• **Goal of the exercise**
Extract from the entries below, exactly as given, only the lines from the line containing "Anaplasmataceae are difficult" to the line containing "is the causative", both lines included.

• **Data listing**

────────────────────

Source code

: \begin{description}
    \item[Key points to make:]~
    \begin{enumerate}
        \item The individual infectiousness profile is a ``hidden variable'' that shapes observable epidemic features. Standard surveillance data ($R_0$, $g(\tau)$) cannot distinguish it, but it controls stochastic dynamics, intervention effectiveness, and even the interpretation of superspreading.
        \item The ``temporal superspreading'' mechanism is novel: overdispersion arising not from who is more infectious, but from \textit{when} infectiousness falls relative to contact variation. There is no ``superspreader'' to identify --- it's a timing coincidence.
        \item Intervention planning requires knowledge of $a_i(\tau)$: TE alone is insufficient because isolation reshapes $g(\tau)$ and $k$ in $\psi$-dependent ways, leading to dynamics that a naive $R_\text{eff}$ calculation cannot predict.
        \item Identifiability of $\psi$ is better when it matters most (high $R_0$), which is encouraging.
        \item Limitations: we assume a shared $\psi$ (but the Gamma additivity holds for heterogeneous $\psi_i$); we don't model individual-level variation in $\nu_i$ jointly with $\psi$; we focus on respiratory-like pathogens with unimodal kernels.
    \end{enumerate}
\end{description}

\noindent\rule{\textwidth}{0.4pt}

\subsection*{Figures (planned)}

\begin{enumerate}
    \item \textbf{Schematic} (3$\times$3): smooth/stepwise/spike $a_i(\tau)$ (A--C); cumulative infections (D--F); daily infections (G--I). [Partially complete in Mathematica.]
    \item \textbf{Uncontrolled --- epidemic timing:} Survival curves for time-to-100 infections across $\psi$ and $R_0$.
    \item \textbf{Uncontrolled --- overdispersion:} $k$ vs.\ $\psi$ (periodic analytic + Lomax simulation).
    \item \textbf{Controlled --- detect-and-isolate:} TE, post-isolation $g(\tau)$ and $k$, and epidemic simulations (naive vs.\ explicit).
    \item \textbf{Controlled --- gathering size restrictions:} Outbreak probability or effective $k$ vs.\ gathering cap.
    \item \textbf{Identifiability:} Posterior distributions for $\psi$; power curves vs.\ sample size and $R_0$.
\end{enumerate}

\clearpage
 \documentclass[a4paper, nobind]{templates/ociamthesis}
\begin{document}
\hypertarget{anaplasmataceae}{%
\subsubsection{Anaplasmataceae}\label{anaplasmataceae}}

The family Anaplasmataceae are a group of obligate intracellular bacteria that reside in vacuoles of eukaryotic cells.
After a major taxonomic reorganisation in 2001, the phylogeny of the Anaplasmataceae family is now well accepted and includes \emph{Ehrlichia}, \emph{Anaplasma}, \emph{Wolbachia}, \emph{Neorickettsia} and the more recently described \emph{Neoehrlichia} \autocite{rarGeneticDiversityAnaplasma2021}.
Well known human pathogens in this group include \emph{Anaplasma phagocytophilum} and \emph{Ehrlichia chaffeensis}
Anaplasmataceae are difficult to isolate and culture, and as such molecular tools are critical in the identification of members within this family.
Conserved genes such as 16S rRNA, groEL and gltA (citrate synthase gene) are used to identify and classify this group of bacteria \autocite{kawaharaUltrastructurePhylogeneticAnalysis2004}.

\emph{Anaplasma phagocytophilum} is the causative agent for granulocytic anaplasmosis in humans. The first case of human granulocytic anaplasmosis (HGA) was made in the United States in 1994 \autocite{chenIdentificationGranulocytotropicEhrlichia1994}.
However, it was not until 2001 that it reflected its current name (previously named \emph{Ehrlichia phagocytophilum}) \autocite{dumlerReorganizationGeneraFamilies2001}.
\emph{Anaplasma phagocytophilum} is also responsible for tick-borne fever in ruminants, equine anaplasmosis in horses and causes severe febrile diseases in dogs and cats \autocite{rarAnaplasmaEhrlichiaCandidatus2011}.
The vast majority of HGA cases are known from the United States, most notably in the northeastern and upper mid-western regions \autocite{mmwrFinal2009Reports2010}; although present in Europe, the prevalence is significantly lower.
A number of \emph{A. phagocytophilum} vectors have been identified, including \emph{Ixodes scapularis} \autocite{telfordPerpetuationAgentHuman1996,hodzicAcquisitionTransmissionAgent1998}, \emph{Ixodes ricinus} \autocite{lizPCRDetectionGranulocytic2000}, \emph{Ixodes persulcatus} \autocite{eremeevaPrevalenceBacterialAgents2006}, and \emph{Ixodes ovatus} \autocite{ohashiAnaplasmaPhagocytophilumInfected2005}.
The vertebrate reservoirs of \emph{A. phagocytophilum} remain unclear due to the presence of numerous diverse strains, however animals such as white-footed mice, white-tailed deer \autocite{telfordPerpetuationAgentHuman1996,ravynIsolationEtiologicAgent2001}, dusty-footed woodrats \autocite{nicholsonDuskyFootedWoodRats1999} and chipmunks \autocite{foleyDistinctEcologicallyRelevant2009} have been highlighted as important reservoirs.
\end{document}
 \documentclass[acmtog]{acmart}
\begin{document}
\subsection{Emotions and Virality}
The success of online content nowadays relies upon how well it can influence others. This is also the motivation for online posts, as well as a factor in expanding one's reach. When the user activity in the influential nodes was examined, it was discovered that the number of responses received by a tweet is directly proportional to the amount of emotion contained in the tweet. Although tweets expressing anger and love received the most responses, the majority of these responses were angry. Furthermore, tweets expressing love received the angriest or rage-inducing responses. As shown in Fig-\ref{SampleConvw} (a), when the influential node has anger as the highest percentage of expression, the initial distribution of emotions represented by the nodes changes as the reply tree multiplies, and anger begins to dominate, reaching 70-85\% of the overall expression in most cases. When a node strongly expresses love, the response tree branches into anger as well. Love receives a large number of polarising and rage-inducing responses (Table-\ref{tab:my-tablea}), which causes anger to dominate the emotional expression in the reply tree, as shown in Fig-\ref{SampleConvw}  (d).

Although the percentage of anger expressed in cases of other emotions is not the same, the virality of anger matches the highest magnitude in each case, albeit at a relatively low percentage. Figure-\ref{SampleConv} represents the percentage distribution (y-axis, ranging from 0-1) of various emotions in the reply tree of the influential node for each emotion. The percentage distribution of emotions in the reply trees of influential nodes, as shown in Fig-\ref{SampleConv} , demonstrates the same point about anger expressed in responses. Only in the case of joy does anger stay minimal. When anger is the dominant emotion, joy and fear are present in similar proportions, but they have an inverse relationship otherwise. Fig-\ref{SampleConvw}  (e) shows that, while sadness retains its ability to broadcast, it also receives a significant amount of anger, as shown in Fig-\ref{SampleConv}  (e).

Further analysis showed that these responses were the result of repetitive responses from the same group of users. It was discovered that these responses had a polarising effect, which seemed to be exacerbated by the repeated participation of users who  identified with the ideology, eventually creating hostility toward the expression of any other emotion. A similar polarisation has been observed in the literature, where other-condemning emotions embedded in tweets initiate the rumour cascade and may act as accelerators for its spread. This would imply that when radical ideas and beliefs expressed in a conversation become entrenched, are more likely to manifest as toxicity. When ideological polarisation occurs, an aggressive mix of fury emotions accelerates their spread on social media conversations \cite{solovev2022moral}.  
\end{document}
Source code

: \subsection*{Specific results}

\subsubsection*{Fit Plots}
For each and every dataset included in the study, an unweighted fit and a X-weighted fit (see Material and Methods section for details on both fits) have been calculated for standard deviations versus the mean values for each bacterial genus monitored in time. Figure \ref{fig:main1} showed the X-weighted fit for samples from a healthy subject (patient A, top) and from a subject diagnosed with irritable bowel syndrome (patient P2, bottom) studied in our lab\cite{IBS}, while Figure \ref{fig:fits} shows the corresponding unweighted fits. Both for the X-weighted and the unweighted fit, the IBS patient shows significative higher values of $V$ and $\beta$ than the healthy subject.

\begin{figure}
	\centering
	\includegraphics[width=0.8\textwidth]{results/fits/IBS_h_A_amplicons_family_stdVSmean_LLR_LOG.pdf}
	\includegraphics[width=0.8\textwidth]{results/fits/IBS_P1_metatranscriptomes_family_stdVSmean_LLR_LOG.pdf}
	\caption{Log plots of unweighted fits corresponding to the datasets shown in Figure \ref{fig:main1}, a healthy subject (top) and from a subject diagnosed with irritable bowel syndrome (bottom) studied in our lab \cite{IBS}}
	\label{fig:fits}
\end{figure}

────────────────────

• **Worked solution**
Anaplasmataceae are difficult to isolate and culture, and as such molecular tools are critical in the identification of members within this family.
Conserved genes such as 16S rRNA, groEL and gltA (citrate synthase gene) are used to identify and classify this group of bacteria \autocite{kawaharaUltrastructurePhylogeneticAnalysis2004}.

\emph{Anaplasma phagocytophilum} is the causative agent for granulocytic anaplasmosis in humans. The first case of human granulocytic anaplasmosis (HGA) was made in the United States in 1994 \autocite{chenIdentificationGranulocytotropicEhrlichia1994}.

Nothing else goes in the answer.